Give back, word for word, the line that contains "- Los elementos" and every line that follows it in the data below.

[Plain-text document sources]
=====

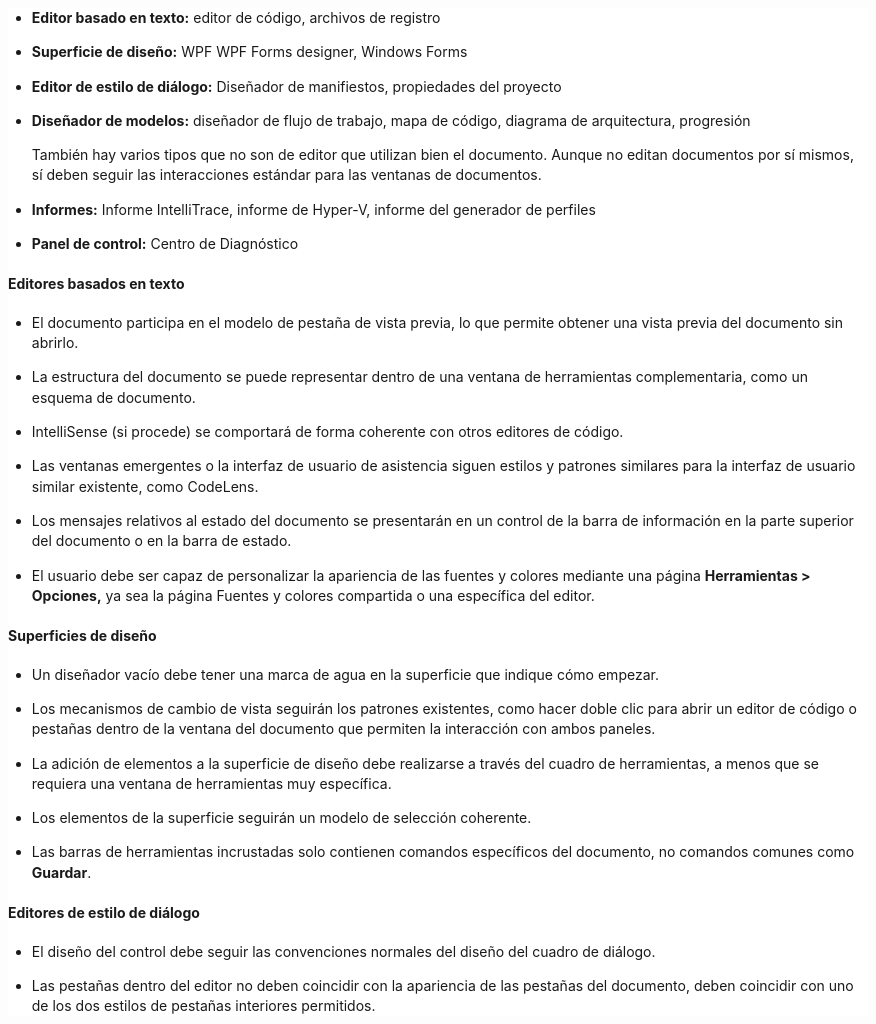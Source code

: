 - **Editor basado en texto:** editor de código, archivos de registro

- **Superficie de diseño:** WPF WPF Forms designer, Windows Forms

- **Editor de estilo de diálogo:** Diseñador de manifiestos, propiedades del proyecto

- **Diseñador de modelos:** diseñador de flujo de trabajo, mapa de código, diagrama de arquitectura, progresión

  También hay varios tipos que no son de editor que utilizan bien el documento. Aunque no editan documentos por sí mismos, sí deben seguir las interacciones estándar para las ventanas de documentos.

- **Informes:** Informe IntelliTrace, informe de Hyper-V, informe del generador de perfiles

- **Panel de control:** Centro de Diagnóstico

#### <a name="text-based-editors"></a>Editores basados en texto

- El documento participa en el modelo de pestaña de vista previa, lo que permite obtener una vista previa del documento sin abrirlo.

- La estructura del documento se puede representar dentro de una ventana de herramientas complementaria, como un esquema de documento.

- IntelliSense (si procede) se comportará de forma coherente con otros editores de código.

- Las ventanas emergentes o la interfaz de usuario de asistencia siguen estilos y patrones similares para la interfaz de usuario similar existente, como CodeLens.

- Los mensajes relativos al estado del documento se presentarán en un control de la barra de información en la parte superior del documento o en la barra de estado.

- El usuario debe ser capaz de personalizar la apariencia de las fuentes y colores mediante una página **Herramientas > Opciones,** ya sea la página Fuentes y colores compartida o una específica del editor.

#### <a name="design-surfaces"></a>Superficies de diseño

- Un diseñador vacío debe tener una marca de agua en la superficie que indique cómo empezar.

- Los mecanismos de cambio de vista seguirán los patrones existentes, como hacer doble clic para abrir un editor de código o pestañas dentro de la ventana del documento que permiten la interacción con ambos paneles.

- La adición de elementos a la superficie de diseño debe realizarse a través del cuadro de herramientas, a menos que se requiera una ventana de herramientas muy específica.

- Los elementos de la superficie seguirán un modelo de selección coherente.

- Las barras de herramientas incrustadas solo contienen comandos específicos del documento, no comandos comunes como **Guardar**.

#### <a name="dialog-style-editors"></a>Editores de estilo de diálogo

- El diseño del control debe seguir las convenciones normales del diseño del cuadro de diálogo.

- Las pestañas dentro del editor no deben coincidir con la apariencia de las pestañas del documento, deben coincidir con uno de los dos estilos de pestañas interiores permitidos.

=====

- [Task output]:
- Los elementos de la superficie seguirán un modelo de selección coherente.

- Las barras de herramientas incrustadas solo contienen comandos específicos del documento, no comandos comunes como **Guardar**.

#### <a name="dialog-style-editors"></a>Editores de estilo de diálogo

- El diseño del control debe seguir las convenciones normales del diseño del cuadro de diálogo.

- Las pestañas dentro del editor no deben coincidir con la apariencia de las pestañas del documento, deben coincidir con uno de los dos estilos de pestañas interiores permitidos.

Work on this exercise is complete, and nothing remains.